Neverending storrrryyyyy
- Hilary Cameron
- 2
- Posted on
A few days ago, my flatmates succumbed to my insistence that we watch ‘The NeverEnding Story‘, one of my favourite movies as a young child. I hadn’t seen it in years and was curious to see how my perspective of it had morphed under a revisit as an adult, and for the most part it didn’t disappoint; there was definitely a lot to marvel at: Falkor certainly takes a turn for the creepy at one point, and the damned horse…THE HORSE! I can’t recall many kids movies that willing to emotionally devastate innocent little viewers. Not a completely flawless viewing experience but still I shall always maintain that for all its simplicity, it still has far fewer plot holes than Highlander (the previous showing at flat film club).
One part of the experience hadn’t changed for me, however. At the age of five, this movie was the first experience I clearly recall where I was given the clear message that I didn’t get to have adventures on the back of a luck dragon; my place was crying in the Ivory Tower waiting for the boys to save me.

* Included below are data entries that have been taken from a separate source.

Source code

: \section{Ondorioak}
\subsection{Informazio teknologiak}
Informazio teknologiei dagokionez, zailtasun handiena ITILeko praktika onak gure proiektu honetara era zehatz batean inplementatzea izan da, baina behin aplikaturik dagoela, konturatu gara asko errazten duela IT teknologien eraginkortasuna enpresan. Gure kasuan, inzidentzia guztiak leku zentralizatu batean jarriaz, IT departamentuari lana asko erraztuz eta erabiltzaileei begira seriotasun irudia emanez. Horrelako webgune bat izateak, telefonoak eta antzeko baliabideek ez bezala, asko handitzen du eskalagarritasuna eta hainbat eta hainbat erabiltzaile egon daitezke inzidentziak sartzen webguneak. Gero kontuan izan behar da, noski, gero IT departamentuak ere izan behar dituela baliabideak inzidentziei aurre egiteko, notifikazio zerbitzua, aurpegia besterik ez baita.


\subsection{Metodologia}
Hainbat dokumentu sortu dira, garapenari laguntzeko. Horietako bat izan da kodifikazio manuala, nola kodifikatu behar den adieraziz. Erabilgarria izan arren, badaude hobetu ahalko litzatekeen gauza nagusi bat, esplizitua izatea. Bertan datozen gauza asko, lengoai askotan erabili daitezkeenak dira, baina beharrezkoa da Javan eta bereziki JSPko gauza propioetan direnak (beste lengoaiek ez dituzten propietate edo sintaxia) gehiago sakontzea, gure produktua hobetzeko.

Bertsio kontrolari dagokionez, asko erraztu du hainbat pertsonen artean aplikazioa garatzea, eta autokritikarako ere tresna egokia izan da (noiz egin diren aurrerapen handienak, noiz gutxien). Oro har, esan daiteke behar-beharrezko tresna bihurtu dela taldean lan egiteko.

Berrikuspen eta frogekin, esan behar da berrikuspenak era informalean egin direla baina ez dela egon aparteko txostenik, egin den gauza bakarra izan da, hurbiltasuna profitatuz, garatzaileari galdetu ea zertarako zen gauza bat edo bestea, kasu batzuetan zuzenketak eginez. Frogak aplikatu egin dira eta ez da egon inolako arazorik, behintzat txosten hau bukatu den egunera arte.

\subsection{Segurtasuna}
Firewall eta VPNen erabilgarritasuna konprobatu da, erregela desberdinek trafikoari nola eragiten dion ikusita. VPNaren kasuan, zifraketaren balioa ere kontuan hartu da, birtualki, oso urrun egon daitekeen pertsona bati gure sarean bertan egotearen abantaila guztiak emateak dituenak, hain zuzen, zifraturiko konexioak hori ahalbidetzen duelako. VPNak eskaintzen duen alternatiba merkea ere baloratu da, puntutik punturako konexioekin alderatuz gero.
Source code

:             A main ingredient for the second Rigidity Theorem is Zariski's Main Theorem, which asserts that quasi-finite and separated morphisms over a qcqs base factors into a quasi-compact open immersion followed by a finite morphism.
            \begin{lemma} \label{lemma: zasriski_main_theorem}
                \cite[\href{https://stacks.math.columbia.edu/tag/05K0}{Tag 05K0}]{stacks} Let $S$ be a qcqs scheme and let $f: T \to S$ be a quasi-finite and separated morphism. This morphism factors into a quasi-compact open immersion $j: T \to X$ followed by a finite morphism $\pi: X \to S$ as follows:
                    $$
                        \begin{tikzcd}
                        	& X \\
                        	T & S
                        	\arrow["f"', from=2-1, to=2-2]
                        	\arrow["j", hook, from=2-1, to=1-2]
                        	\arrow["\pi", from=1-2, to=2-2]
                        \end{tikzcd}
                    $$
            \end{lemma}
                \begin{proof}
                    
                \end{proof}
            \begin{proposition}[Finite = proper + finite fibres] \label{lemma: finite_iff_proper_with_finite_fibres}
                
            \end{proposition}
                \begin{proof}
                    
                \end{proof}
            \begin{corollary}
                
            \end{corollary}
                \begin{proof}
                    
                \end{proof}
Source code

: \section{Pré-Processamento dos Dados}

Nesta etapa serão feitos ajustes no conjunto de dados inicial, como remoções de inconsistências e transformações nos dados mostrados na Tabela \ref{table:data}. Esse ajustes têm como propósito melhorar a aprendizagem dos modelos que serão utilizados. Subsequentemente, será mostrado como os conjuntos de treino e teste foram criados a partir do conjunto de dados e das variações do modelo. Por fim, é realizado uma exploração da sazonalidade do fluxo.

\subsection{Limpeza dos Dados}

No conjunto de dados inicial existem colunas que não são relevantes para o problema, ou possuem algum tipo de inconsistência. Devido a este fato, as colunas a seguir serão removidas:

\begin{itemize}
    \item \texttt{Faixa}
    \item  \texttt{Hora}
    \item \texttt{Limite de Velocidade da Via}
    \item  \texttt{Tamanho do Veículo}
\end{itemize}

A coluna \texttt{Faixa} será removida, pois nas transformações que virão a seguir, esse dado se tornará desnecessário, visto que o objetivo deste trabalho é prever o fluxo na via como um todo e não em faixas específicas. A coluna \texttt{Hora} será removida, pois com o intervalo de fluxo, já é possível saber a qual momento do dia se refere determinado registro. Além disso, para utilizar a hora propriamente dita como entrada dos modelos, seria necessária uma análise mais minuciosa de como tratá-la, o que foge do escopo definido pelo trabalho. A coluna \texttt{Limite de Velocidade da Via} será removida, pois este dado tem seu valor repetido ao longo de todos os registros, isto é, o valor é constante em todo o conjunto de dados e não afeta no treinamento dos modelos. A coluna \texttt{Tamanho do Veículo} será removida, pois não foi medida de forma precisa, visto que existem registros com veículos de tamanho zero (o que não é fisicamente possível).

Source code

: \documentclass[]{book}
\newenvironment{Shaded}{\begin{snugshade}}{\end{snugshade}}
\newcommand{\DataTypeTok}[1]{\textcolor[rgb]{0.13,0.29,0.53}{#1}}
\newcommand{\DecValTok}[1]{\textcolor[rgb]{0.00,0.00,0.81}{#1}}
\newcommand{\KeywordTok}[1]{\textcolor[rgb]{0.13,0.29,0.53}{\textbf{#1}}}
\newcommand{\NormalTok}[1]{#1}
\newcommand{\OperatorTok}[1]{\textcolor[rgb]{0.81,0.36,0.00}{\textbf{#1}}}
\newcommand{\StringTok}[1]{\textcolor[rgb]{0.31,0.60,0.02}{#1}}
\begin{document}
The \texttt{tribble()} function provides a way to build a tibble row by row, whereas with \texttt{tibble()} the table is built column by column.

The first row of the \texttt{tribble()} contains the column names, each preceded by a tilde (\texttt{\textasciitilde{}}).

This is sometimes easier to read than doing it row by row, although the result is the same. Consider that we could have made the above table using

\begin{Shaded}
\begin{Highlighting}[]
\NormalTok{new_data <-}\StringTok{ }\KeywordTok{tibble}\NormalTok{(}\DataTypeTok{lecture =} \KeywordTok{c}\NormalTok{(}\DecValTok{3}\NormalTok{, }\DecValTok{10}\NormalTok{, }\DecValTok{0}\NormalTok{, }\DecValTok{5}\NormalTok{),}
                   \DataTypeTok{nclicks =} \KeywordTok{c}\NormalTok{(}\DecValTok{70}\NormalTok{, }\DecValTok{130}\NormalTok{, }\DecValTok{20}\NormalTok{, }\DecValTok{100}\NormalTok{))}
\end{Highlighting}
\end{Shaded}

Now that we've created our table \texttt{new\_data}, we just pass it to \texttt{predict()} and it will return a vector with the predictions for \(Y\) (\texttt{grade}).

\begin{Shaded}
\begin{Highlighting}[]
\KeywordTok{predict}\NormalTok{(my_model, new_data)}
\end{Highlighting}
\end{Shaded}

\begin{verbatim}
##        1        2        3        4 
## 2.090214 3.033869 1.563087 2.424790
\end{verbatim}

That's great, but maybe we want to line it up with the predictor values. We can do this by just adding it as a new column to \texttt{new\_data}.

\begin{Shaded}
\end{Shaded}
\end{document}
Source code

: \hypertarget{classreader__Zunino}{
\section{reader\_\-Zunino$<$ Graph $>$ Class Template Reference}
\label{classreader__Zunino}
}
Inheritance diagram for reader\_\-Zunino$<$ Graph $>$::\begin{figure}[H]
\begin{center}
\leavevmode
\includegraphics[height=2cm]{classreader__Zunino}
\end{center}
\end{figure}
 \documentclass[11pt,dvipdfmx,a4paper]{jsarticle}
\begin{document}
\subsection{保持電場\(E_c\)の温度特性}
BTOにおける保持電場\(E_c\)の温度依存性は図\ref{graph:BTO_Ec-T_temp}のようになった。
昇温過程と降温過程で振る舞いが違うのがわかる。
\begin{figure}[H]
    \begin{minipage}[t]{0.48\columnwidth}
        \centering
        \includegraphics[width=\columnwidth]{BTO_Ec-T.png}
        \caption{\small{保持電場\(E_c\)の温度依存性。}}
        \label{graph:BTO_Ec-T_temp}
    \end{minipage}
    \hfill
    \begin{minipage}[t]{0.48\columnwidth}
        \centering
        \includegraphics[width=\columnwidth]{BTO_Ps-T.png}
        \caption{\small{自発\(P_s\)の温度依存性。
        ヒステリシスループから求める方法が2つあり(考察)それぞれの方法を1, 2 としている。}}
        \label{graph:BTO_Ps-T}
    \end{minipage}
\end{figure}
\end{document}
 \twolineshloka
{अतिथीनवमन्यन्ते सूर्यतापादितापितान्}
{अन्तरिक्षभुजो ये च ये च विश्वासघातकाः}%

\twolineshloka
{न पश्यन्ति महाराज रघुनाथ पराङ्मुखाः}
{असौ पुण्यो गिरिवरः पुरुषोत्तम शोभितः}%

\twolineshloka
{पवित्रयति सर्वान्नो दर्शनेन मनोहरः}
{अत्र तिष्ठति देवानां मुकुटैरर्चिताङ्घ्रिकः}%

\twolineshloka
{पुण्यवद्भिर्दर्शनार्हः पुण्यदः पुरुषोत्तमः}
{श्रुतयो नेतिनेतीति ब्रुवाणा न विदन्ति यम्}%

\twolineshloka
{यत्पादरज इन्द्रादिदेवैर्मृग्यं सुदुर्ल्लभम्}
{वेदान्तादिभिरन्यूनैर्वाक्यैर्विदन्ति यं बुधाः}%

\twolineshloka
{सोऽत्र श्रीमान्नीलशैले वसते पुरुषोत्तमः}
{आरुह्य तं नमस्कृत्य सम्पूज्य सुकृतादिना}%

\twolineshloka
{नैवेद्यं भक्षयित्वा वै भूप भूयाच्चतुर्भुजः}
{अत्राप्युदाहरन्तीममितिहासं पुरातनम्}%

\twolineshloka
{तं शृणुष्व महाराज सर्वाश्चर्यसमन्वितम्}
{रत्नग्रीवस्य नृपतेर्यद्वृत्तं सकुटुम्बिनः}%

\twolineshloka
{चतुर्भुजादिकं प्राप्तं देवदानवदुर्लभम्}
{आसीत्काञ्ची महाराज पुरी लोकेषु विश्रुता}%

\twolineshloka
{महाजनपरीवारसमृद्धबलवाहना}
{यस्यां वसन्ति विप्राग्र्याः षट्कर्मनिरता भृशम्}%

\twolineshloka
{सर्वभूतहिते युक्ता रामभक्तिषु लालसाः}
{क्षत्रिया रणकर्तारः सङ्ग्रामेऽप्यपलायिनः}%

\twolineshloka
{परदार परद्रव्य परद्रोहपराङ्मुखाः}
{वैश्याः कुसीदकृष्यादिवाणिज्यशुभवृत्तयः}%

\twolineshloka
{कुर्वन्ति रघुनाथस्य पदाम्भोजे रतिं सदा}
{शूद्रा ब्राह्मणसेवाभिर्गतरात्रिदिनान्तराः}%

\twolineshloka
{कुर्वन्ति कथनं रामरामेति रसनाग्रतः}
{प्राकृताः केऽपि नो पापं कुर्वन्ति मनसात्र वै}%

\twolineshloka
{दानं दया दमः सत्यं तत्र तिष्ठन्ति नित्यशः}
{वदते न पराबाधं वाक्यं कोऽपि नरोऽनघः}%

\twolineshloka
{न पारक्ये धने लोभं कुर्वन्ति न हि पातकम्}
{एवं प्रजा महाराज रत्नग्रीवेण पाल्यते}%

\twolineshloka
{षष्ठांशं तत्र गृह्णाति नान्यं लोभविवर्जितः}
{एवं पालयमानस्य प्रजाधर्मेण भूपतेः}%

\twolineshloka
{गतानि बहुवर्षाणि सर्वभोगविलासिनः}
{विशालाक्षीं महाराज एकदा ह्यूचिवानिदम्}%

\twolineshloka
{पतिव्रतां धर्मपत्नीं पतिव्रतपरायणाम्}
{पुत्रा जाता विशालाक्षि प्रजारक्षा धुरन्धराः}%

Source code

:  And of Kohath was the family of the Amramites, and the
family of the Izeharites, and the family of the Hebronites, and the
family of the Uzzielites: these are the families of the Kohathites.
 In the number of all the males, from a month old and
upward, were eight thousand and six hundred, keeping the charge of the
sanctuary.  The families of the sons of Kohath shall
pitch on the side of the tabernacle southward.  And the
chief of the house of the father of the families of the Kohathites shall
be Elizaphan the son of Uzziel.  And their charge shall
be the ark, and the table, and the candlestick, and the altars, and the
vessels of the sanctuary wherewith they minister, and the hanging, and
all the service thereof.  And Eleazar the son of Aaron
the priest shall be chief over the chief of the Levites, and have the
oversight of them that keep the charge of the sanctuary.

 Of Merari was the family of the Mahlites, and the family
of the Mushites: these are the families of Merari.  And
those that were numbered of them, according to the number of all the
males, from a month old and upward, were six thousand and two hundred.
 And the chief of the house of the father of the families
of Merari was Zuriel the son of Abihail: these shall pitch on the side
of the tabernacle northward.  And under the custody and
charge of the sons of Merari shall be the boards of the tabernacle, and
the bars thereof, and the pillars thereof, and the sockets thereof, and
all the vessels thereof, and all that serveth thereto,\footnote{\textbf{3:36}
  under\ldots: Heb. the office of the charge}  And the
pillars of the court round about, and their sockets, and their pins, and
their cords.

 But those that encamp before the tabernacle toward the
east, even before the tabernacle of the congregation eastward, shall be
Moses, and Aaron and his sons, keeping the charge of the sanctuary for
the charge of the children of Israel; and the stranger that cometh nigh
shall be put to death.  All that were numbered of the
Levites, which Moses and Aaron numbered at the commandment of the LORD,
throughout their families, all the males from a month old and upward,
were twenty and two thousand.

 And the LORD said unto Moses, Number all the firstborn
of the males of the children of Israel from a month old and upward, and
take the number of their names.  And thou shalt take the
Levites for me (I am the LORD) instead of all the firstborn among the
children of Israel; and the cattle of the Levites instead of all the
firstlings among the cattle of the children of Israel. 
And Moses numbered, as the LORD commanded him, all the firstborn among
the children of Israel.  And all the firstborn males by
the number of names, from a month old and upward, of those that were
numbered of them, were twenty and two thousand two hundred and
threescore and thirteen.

This realisation was crushing: at this time I was growing up on a high country farm being homeschooled and wanting to learn to ride motorbikes and shoot guns like my brother. I modelled everything I wanted to be on the men in my life, not for a moment considering that my gender could be a factor in how my life played out. I actually thought Atreyu was a girl (go and watch the scene where he first appears and you will empathise with my confusion. No boys I ever knew had hair that shiny) and so I would spend hours pretending I was Atreyu while climbing trees and skipping the paddocks. Every year as part of Correspondence School (our homeschool programme) there was a week long lets-try-prevent-you-kids-from-becoming-socially-awkward get together which involved a costume party. I went as Atreyu, complete with an auryn made of tinfoil. And because kids are bastards, this is where I had my mistake pointed out to me. He was a boy. I was a girl. I had to find another idol.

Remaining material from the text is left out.